Congratulations. My D just went through. Heaven!
_Posted via Mobile Device_


----------



## Dollystanford (Mar 14, 2012)

Oh you guys are making me jealous, I'm being impatient I know.. and he's being all nice to me, he's up to something 
_Posted via Mobile Device_


----------



## bandit.45 (Feb 8, 2012)

Dollystanford said:


> Oh you guys are making me jealous, I'm being impatient I know.. and he's being all nice to me, he's up to something
> _Posted via Mobile Device_


Don't trust him.
_Posted via Mobile Device_


----------



## Dollystanford (Mar 14, 2012)

Not as far as I could throw him love
_Posted via Mobile Device_


----------



## Rawrdonstein (Jun 14, 2012)

No one could have told me a few months ago that I would feel as I do today.

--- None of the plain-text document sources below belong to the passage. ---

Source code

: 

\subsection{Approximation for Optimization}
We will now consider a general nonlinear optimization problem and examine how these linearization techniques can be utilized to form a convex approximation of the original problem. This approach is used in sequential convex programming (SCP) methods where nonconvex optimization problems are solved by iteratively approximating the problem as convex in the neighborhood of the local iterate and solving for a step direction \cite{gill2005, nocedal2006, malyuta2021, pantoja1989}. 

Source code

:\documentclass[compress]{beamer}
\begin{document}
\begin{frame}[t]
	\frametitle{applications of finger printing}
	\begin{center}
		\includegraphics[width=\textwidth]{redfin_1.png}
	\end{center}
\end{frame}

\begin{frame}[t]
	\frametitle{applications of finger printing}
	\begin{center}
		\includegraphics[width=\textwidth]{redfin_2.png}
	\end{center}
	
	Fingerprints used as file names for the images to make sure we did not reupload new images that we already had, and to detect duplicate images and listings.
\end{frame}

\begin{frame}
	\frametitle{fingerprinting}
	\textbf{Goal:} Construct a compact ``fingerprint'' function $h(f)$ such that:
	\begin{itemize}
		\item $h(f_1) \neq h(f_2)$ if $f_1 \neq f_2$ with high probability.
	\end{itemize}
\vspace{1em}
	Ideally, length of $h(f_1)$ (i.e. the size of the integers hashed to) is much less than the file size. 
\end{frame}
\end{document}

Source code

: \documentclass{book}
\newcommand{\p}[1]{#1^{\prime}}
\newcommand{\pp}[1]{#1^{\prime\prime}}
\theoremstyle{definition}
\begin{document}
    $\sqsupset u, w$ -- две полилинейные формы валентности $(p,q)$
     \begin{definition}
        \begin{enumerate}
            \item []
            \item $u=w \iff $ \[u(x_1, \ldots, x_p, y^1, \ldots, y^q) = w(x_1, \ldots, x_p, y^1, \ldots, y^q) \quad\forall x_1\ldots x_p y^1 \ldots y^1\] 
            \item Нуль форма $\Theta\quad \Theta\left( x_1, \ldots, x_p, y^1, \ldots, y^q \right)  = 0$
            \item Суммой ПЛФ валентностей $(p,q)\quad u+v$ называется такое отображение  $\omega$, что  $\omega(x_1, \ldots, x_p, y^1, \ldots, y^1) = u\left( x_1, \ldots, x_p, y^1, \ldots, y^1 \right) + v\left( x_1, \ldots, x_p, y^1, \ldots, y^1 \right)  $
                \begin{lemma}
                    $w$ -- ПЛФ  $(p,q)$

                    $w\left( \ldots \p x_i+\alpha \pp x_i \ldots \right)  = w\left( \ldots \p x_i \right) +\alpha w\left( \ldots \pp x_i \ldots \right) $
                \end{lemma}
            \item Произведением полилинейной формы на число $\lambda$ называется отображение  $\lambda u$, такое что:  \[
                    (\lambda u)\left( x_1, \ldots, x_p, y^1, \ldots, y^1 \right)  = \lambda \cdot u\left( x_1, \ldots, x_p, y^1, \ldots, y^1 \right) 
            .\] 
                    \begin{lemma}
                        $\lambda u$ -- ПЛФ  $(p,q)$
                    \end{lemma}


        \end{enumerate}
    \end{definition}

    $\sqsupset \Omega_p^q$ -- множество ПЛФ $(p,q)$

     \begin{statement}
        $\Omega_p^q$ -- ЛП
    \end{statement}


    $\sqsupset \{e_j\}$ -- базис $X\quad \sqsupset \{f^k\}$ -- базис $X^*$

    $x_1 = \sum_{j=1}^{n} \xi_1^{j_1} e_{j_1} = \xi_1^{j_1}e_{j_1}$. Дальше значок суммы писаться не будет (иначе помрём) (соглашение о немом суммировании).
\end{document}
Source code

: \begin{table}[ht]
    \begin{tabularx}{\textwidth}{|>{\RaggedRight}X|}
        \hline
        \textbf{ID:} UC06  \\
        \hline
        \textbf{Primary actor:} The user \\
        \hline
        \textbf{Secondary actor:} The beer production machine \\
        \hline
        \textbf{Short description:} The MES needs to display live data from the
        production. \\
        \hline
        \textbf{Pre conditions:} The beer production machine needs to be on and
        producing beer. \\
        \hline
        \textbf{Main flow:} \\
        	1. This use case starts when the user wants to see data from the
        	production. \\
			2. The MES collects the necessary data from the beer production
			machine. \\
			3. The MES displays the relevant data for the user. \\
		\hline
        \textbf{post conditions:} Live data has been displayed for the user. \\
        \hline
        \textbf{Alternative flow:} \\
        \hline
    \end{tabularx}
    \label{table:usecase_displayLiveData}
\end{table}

Guess you never know how strong you can be until you have to. Looking forward to ending this and starting a new chapter.


----------



## everafter (Mar 10, 2011)

Thanks all. It's been over a year to get to this point. Even though I still have issues (and Lord knows stbxh does) I am getting stronger every day. Slowly healing, although am surprised at times by things which upset me which shouldn't. Finding myself again. Thinking I might start dating (which he hasn't stopped doing) I see the good. His constant scorn toward me eroded a part of myself which I didn't even know was missing.


----------